Your reply should be a faithful copy of the records below, free of pictures.

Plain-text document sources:
----------------
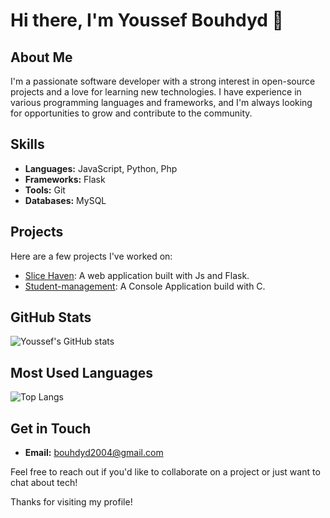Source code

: # Hi there, I'm Youssef Bouhdyd 👋

## About Me
I'm a passionate software developer with a strong interest in open-source projects and a love for learning new technologies. I have experience in various programming languages and frameworks, and I'm always looking for opportunities to grow and contribute to the community.

## Skills
- **Languages:** JavaScript, Python, Php
- **Frameworks:** Flask
- **Tools:** Git
- **Databases:** MySQL

## Projects
Here are a few projects I've worked on:

- [Slice Haven](https://github.com/YoussefBouhdyd/slice-haven): A web application built with Js and Flask.
- [Student-management](https://github.com/YoussefBouhdyd/Studuents-manegment): A Console Application build with C.

## GitHub Stats
![Youssef's GitHub stats](https://github-readme-stats.vercel.app/api?username=YoussefBouhdyd&show_icons=true&theme=radical)

## Most Used Languages
![Top Langs](https://github-readme-stats.vercel.app/api/top-langs/?username=YoussefBouhdyd&layout=compact&theme=radical)


## Get in Touch
- **Email:** bouhdyd2004@gmail.com

Feel free to reach out if you'd like to collaborate on a project or just want to chat about tech!

Thanks for visiting my profile!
----------------
■ Solution for this exercise
Source code

: # Hi there, I'm Youssef Bouhdyd 👋

## About Me
I'm a passionate software developer with a strong interest in open-source projects and a love for learning new technologies. I have experience in various programming languages and frameworks, and I'm always looking for opportunities to grow and contribute to the community.

## Skills
- **Languages:** JavaScript, Python, Php
- **Frameworks:** Flask
- **Tools:** Git
- **Databases:** MySQL

## Projects
Here are a few projects I've worked on:

- [Slice Haven](https://github.com/YoussefBouhdyd/slice-haven): A web application built with Js and Flask.
- [Student-management](https://github.com/YoussefBouhdyd/Studuents-manegment): A Console Application build with C.

## GitHub Stats
![Youssef's GitHub stats](https://github-readme-stats.vercel.app/api?username=YoussefBouhdyd&show_icons=true&theme=radical)

## Most Used Languages
![Top Langs](https://github-readme-stats.vercel.app/api/top-langs/?username=YoussefBouhdyd&layout=compact&theme=radical)


## Get in Touch
- **Email:** bouhdyd2004@gmail.com

Feel free to reach out if you'd like to collaborate on a project or just want to chat about tech!

Thanks for visiting my profile!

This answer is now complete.